Тем не менее: уже в эти годы переживания высадили меня из культурной
борьбы; я терял аппетит к ней, мертво выполняя функции лидера одной из
литературных группочек; отсюда потребность в "клубном" уюте как месте, где
можно не думать о том, что сжигало сознание (психология страуса, прятавшего
в перья голову); смешно сказать: партии в философские "шахматы" с
Трубецкими, Шпетта-ми, Яковенками - предлог: о личной жизни не думать; в
комбинации методологических фигур мысли интересовал меня то - ход с коня,
то - ход с королевы: от Риккерта или - Наторпа: философский фрак, над
которым смеялся Шпетт, был мне в те годы необходим; он - мимикри,
позволявшее мне на людях молчать; до конца 1910 года я выдерживал свою
немоту; потом я стал убегать из Москвы, чтоб отделаться от бесцельных
повинностей; в 1912 году я Москву оставлял с мыслью, что в нее не вернусь:
никогда!
Глава пятая
С МОСКВОЙ КОНЧЕНО
ПЛАЧЕВНЫЕ РЕЗУЛЬТАТЫ
В предыдущей главе я описываю попытку культурно работать (руководитель
кружков, публицист, критик, лектор, газетчик); но отложился итог: в России
уже делать нечего мне; период культурной работы, начавшись в девятьсот
седьмом, длился до конца десятого года. В предыдущей главе опускаю я личную
жизнь, потому что ее как и не было; она свелась к тщетным попыткам бороться
с тоской; и к исканию средств анестезировать боль; никогда до и после я не
был так стар; с 1901 года и до конца 1908-го линия жизни - падение; с
1909-го и до 1915-го - подъем;1 девятьсот восьмой год - мертвый год: ни
туда, ни сюда; вот как я представляю его из 1933 года: 1901 год -> 1908
год -> 1915 год В трехлетке 1907 - 1910 годы личная биография спрятана; она
протекает подпольно; в ней "Бугаев" выглядывает из-под маски "Андрея Белого"

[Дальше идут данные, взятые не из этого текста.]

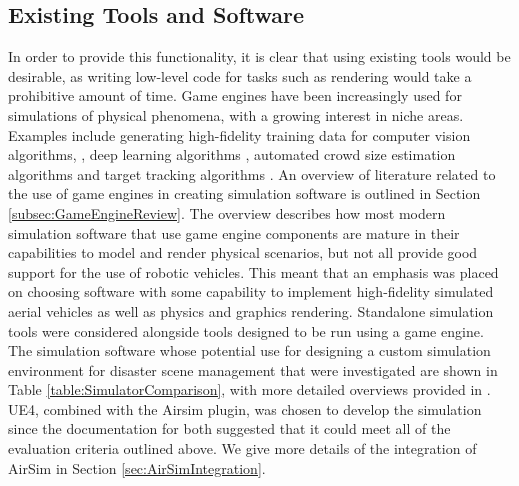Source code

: \subsection{Existing Tools and Software}
In order to provide this functionality, it is clear that using existing tools would be desirable, as writing low-level code for tasks such as rendering would take a prohibitive amount of time. Game engines have been increasingly used for simulations of physical phenomena, with a growing interest in niche areas. Examples include generating high-fidelity training data for computer vision algorithms, \cite{Qiu2016UnrealCV:Engine}, deep learning algorithms \cite{Gaidon2016VirtualAnalysis}, automated crowd size estimation algorithms \cite{Lee2018DigitalCrowds} and target tracking algorithms \cite{Mueller2016ATracking}. An overview of literature related to the use of game engines in creating simulation software is outlined in Section \ref{subsec:GameEngineReview}. The overview describes how most modern simulation software that use game engine components are mature in their capabilities to model and render physical scenarios, but not all provide good support for the use of robotic vehicles.
This meant that an emphasis was placed on choosing software with some capability to implement high-fidelity simulated aerial vehicles as well as physics and graphics rendering.
Standalone simulation tools were considered alongside tools designed to be run using a game engine. The simulation software whose potential use for designing a custom simulation environment for disaster scene management that were investigated are shown in Table \ref{table:SimulatorComparison}, with more detailed overviews provided in \cite{Ebeid2018ASimulators}. UE4, combined with the Airsim plugin, was chosen to develop the simulation since the documentation for both suggested that it could meet all of the evaluation criteria outlined above. We give more details of the integration of AirSim in Section \ref{sec:AirSimIntegration}.\par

лишь для того, чтоб увидеть: в обстании тот же мерзкий потоп огарочной
жизни, которую отражает Андреев ("Жизнь Человека", "Царь-Голод", "Маски",
"Анатэма").
Интимных событий жизни не мог выносить я наружу; как сказать:
безответственность людей, вещающих о, революции быта, пережита мною в опыте
общения с ,1Ц.? Борясь с мистическим анархизмом, боролся я и не с невинными
сравнительно скобками легкомысленных лозунгов, а с людьми, их
использовавшими для вложения в весьма низкие действия выспренних смыслов;
собственно: облекались в грязь, называя ее царским платьем; так: фиговый
листик весьма транспарировал тем, что за ним; но делали вид, что не видят;
полемика моя не могла назвать вещи прямым своим именем; и отсюда ее
символизм, обезоруживавший меня; многого вслух я не мог сказать; сказать -
означало: вывернуть подоплеку других; это ж пахло скандалами.
Так насильственно был я замкнут; и странная, с детства знакомая немота
идиотика Бореньки водворилась вторично; я во многом использовал "Белого"

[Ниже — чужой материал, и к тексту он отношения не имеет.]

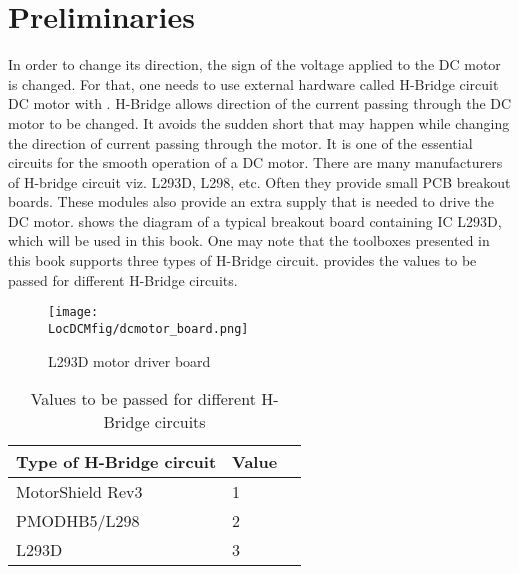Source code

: \section{Preliminaries}
In order to change its direction, the sign of the voltage applied to
the DC motor is changed.  For that, one needs to use external hardware
called %
H-Bridge circuit DC motor with \arduino. %
H-Bridge allows direction of the current passing through the DC motor
to be changed. It avoids the sudden short that may happen while
changing the direction of current passing through the motor.  It is
one of the essential circuits for the smooth operation of a DC
motor. There are many manufacturers of H-bridge circuit viz.
%
L293D, L298, etc.  Often they provide small %
PCB breakout boards.  These modules also provide an extra supply that
is needed to drive the DC motor.   shows
the diagram of a typical breakout board containing IC L293D, which will
be used in this book. One may note that the toolboxes presented in this book supports three types of H-Bridge circuit.  provides the values to be passed for different H-Bridge circuits. \par

\begin{figure}
  \centering
  \texttt{[image: \\LocDCMfig/dcmotor\_board.png]}
  \caption{L293D motor driver board}
  \label{fig:motordriverboard}
\end{figure}

\begin{table}
  \centering
  \caption{Values to be passed for different H-Bridge circuits}
  \label{table:convention}
  \begin{tabular}{llc}\hline
    Type of H-Bridge circuit & Value \\ \hline
    MotorShield Rev3         & 1     \\ \hline 
    PMODHB5/L298             & 2     \\ \hline 
    L293D                    & 3     \\ \hline
  \end{tabular}
\end{table}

так, как когда-то использовал "Боренька", которому запрещались матерью
"умные" разговоры, язык общих мест, в результате чего взрослые ахали:
"Растет идиотиком!" ["Золото в лазури"270] Мало знавшие "Белого" приходили к
мысли, что он скандалист, злой разбойник, грабящий на дорогах, но опустивший
забрало; на нем надпись: "Теория знания!"
Так, вероятно, и думал Чулков.
То - выражение немоты, налагавшей неудобоносимые бремена на меня. Я
себя собой ощущал в одиночестве моего зеленого кабинета, служившего мне и
спальней; обстановка его не способствовала уюту: два строгих окна открывали
вид на унылые домики Кривоарбатского переулка, в котором поздней наблюдал я
разрывы шрапнели: в дни Октябрьского переворота; большой письменный стол
между окнами затенялся стеной; отступя от стены, у другой, стоял плюшевый
темно-зеленый диван, мне служивший и ложем; перед ним стоял темно-зеленый и
тоже плюшевый столик с зелеными пепельницами, переполненными окурками; два
зеленых и удручающих кресла давили меня; в одном из них сидел Эллис; и шесть
неуютнейших, мягких, тоже зеленых стульев; у противоположной стены - книжный
шкаф; стулья, кресла, диван, занавески на окнах, ламповый абажур и даже рамы
портретов - зеленого, мрачного цвета!
Когда я лежал на диване, вперясь в наклонно висевшее зеркало против
меня, я упирался глазами в себя самого: этот "я", отененный, зеленый,
простертый, как труп, на диване, смотрел на меня так угрюмо, неласково, с
угрожающим порицанием; и курил, курил, соря пеплом, мутнея за клубами дыма,
которые не защищали меня от его укоризненных глаз; я его называл своим
"демоном"; и о нем написал я, когда он, меня пощадив, отлетел от меня (это
значило, что угрюмая привычка лежать на диване, вперясь в себя,
прекратилась):
Возникнувши над бегом дней,
Извечные будил сомненья
Он зыбкою игрой теней,
Улыбкою разуверенья...
Бродя, бывало, в полусне
В тумане городском, меж зданий,
Я видел с мукою ко мне
Его протянутые длани...
С годами в сумрак отошло,
Как вдохновенье, как безумье,
Безрогое его чело
И строгое его раздумье2.
На этом диване, над пеплом сжигаемой папиросы откладывались
безнадежнейшие строчки "Урны", а в кресле являлась: то лысая голова Эллиса,
радостно потиравшего руки над мрачным раздумьем моим (я собою доказывал его
мысль: наша участь - погибнуть), то являлся зеленою гусеницей, облеченной в
серую пару, В. Ф. Ходасевич; с икающим смехом сорил своим пеплом,
рассказывая очередные мутнящие душу мне сплетни; а раз А. М. Эфрос, зайдя и
увидя таким меня, грустно качнул головою:
- "Да, да, - вы как Гоголь эпохи переписки: уже, уже..."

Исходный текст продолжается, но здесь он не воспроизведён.